Trajectory Probability

In Markov Decision Processes (MDPs), the trajectory represents the sequence of states and actions as the agent interacts with the environment over time. We start with an initial state \(s_0\), then the agent takes an action \(a_0\), which causes the environment to transition to a new state \(s_1\), and this process continues, resulting in a trajectory \(\tau = (s_0, a_0, s_1, a_1, ..., s_T)\). It is of interest to determine the probability of a specific trajectory \(\tau\), which can be factorized using the Markov property and policy definitions.

We start with the full trajectory probability and apply the conditional probability formula:

\[\begin{split} \begin{aligned} P(\tau) & = p(s_{T}, a_{T-1},s_{T-1},\dots,a_{1},s_{1},a_{0},s_{0}) \\ & = p(s_{T} \bigl \vert a_{T-1},s_{T-1},\dots,a_{0},s_{0}) p(a_{T-1},s_{T-1},\dots,a_{0},s_{0}) \\ &\stackrel{1}{=} p(s_{T} \bigl \vert a_{T-1},s_{T-1}) p(a_{T-1},s_{T-1},\dots,a_{0},s_{0}) \\ &= p(s_{T} \bigl \vert a_{T-1},s_{T-1}) \; p(a_{T-1} \bigl \vert s_{T-1},\dots,a_{0},s_{0}) p(s_{T-1},\dots,a_{0},s_{0}) \\ &\stackrel{2}{=} p(s_{T} \bigl \vert a_{T-1},s_{T-1}) \; p(a_{T-1} \bigl \vert s_{T-1}) \; p(s_{T-1},\dots,a_{0},s_{0}) \\ & \stackrel{3}{=} p(s_{T} \bigl \vert a_{T-1},s_{T-1}) \pi(a_{T-1} \bigl \vert s_{T-1}) \; p(s_{T-1},\dots,a_{0},s_{0}) \\ & = \prod_{t=1}^T \Bigl( p(s_{t} \bigl \vert a_{t-1},s_{t-1}) \pi(a_{t-1} \bigl \vert s_{t-1}) \Bigr) p(s_{0})\\ &= p(s_{0}) \prod_{t=1}^T p(s_{t} \bigl \vert a_{t-1},s_{t-1}) \pi(a_{t-1} \bigl \vert s_{t-1}). \end{aligned} \end{split}\]

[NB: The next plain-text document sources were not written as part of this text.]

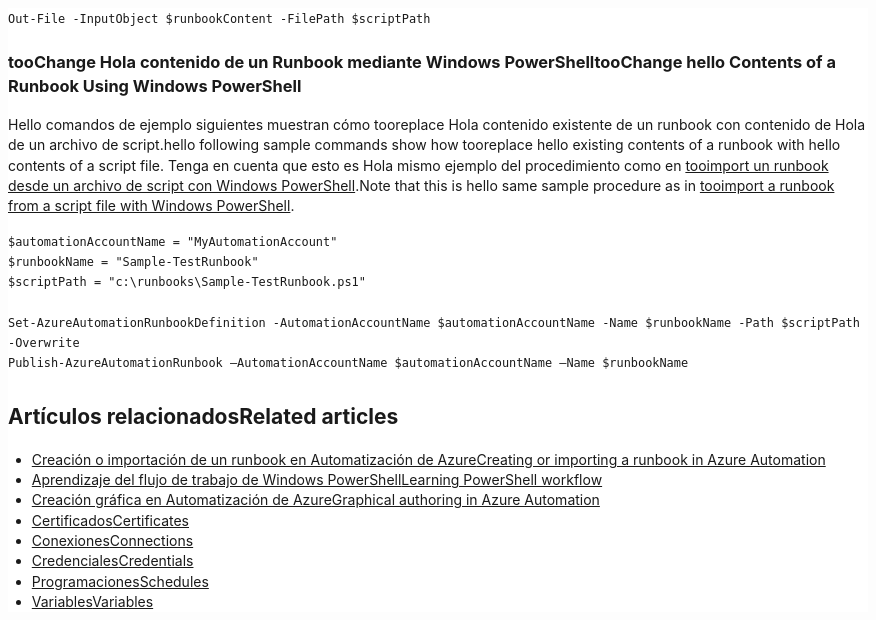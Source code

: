     Out-File -InputObject $runbookContent -FilePath $scriptPath

### <a name="toochange-hello-contents-of-a-runbook-using-windows-powershell"></a><span data-ttu-id="13152-188">tooChange Hola contenido de un Runbook mediante Windows PowerShell</span><span class="sxs-lookup"><span data-stu-id="13152-188">tooChange hello Contents of a Runbook Using Windows PowerShell</span></span>
<span data-ttu-id="13152-189">Hello comandos de ejemplo siguientes muestran cómo tooreplace Hola contenido existente de un runbook con contenido de Hola de un archivo de script.</span><span class="sxs-lookup"><span data-stu-id="13152-189">hello following sample commands show how tooreplace hello existing contents of a runbook with hello contents of a script file.</span></span> <span data-ttu-id="13152-190">Tenga en cuenta que esto es Hola mismo ejemplo del procedimiento como en [tooimport un runbook desde un archivo de script con Windows PowerShell](automation-creating-importing-runbook.md).</span><span class="sxs-lookup"><span data-stu-id="13152-190">Note that this is hello same sample procedure as in [tooimport a runbook from a script file with Windows PowerShell](automation-creating-importing-runbook.md).</span></span>

    $automationAccountName = "MyAutomationAccount"
    $runbookName = "Sample-TestRunbook"
    $scriptPath = "c:\runbooks\Sample-TestRunbook.ps1"

    Set-AzureAutomationRunbookDefinition -AutomationAccountName $automationAccountName -Name $runbookName -Path $scriptPath -Overwrite
    Publish-AzureAutomationRunbook –AutomationAccountName $automationAccountName –Name $runbookName

## <a name="related-articles"></a><span data-ttu-id="13152-191">Artículos relacionados</span><span class="sxs-lookup"><span data-stu-id="13152-191">Related articles</span></span>
* [<span data-ttu-id="13152-192">Creación o importación de un runbook en Automatización de Azure</span><span class="sxs-lookup"><span data-stu-id="13152-192">Creating or importing a runbook in Azure Automation</span></span>](automation-creating-importing-runbook.md)
* [<span data-ttu-id="13152-193">Aprendizaje del flujo de trabajo de Windows PowerShell</span><span class="sxs-lookup"><span data-stu-id="13152-193">Learning PowerShell workflow</span></span>](automation-powershell-workflow.md)
* [<span data-ttu-id="13152-194">Creación gráfica en Automatización de Azure</span><span class="sxs-lookup"><span data-stu-id="13152-194">Graphical authoring in Azure Automation</span></span>](automation-graphical-authoring-intro.md)
* [<span data-ttu-id="13152-195">Certificados</span><span class="sxs-lookup"><span data-stu-id="13152-195">Certificates</span></span>](automation-certificates.md)
* [<span data-ttu-id="13152-196">Conexiones</span><span class="sxs-lookup"><span data-stu-id="13152-196">Connections</span></span>](automation-connections.md)
* [<span data-ttu-id="13152-197">Credenciales</span><span class="sxs-lookup"><span data-stu-id="13152-197">Credentials</span></span>](automation-credentials.md)
* [<span data-ttu-id="13152-198">Programaciones</span><span class="sxs-lookup"><span data-stu-id="13152-198">Schedules</span></span>](automation-schedules.md)
* [<span data-ttu-id="13152-199">Variables</span><span class="sxs-lookup"><span data-stu-id="13152-199">Variables</span></span>](automation-variables.md)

where in step 1 we used the Markov property of the environment (i.e., the next state depends only on the current state and action), in step 2 we assumed that the policy is memoryless (i.e., the probability of taking an action depends only on the current state), and in step 3 we replaced the action probability with the policy function \(\pi(a_{T-1} \bigl \vert s_{T-1})\).

Now, when we parameterize the policy with \(\theta\):

\(P_\theta(\tau) = p(s_0)\prod_{t=1}^{T}p(s_t|a_{t-1},s_{t-1})\pi_\theta(a_{t-1}|s_{t-1})\)

This makes explicit that:

Only the policy \(\pi\) is parameterized by \(\theta\) (becoming \(\pi_\theta\))
The environment dynamics \(p(s_t|a_{t-1},s_{t-1})\) are independent of \(\theta\)
The initial state distribution \(p(s_0)\) is independent of \(\theta\)
The overall trajectory distribution \(P_\theta(\tau)\) depends on \(\theta\) only through the policy

This clarifies why we can write expectations as \(\mathbb{E}_{\tau\sim p_\theta(\tau)}[\cdot]\) when computing policy gradients.